Reputation: 307
I am reading an ASCII Text file in Spark (Scala Language) that contains data in the following format:-
name|type|type_ver|id1|yyyy-mm-dd hh:mm:ss
name|type|type_ver|id2|yyyy-mm-dd hh:mm:ss
name|type|type_ver|id3|yyyy-mm-dd hh:mm:ss
name|type|type_ver||yyyy-mm-dd hh:mm:ss
I need to extract the type, typr_ver, id and timestamp columns from this and then sort the extracted entries according to the timestamp in descending order (latest timestamp comes on the top).

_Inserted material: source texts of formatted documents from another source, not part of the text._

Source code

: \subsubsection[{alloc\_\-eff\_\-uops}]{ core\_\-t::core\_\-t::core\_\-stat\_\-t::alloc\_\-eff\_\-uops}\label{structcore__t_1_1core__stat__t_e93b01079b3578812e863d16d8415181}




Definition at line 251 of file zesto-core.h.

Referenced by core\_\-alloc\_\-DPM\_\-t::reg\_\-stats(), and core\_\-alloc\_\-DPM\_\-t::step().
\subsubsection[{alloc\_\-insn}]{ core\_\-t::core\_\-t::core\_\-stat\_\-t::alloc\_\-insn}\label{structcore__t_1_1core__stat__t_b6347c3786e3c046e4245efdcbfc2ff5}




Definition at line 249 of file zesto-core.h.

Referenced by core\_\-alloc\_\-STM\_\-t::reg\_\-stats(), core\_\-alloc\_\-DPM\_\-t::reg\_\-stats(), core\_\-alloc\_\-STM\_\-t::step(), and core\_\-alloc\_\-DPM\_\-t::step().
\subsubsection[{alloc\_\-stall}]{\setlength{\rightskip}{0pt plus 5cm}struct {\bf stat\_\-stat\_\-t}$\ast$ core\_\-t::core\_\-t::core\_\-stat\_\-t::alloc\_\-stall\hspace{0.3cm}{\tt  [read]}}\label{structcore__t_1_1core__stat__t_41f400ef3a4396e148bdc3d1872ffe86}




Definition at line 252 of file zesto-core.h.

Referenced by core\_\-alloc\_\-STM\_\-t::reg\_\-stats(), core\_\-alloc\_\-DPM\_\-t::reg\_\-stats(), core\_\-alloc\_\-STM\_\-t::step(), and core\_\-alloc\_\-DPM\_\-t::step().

This is the function I'm using.
def parseTable(line: String): (String, String, String, String) = {
val fields = line.split("\\|")
val type = fields(1)
val type_ver = fields(2)
val id = fields(3)
val timeStamp = fields(4)
(type, type_ver, id, timeStamp)
}
def main(args: Array[String]): Unit = {
Logger.getLogger("org").setLevel(Level.ERROR)
val conf = new SparkConf()
val sc = new SparkContext(conf)
val sqlContext = new SQLContext(sc)
val spark = sqlContext.sparkSession
import spark.implicits._
var file = spark.read.textFile("/<path to file>/<filename>).repartition(10)
val parseTables = file.map(parseTable).toDF
val pattern = "yyyy-MM-dd HH:mm:ss"
val newDF = parseTables.orderBy(unix_timestamp(parseTables(x => x._4), pattern).cast("timeStamp"))
val newTable = parseTables.coalesce(1)
newTable.saveAsTextFile("/<path to save file>/Test_1")
This val newDF solution was given on Stackoverflow itself that I was trying to implement in my code but wasn't able to. Also, the saveAsTextFile function stopped working because of this.
How do I sort the data according to the timestamp in descending order and save the output as a textfile?
Upvotes: 0
Views: 372
Reputation: 42392
You can use the Spark CSV reader to read the file into a dataframe, without manually parsing it. Then you can write out another csv file using Spark CSV writer.
val df = spark.read.option("delimiter", "|").csv("filename")
val df2 = df.orderBy(desc("_c4"))
df2.coalesce(1).write.option("delimiter", "|").csv("newfilename")
Upvotes: 1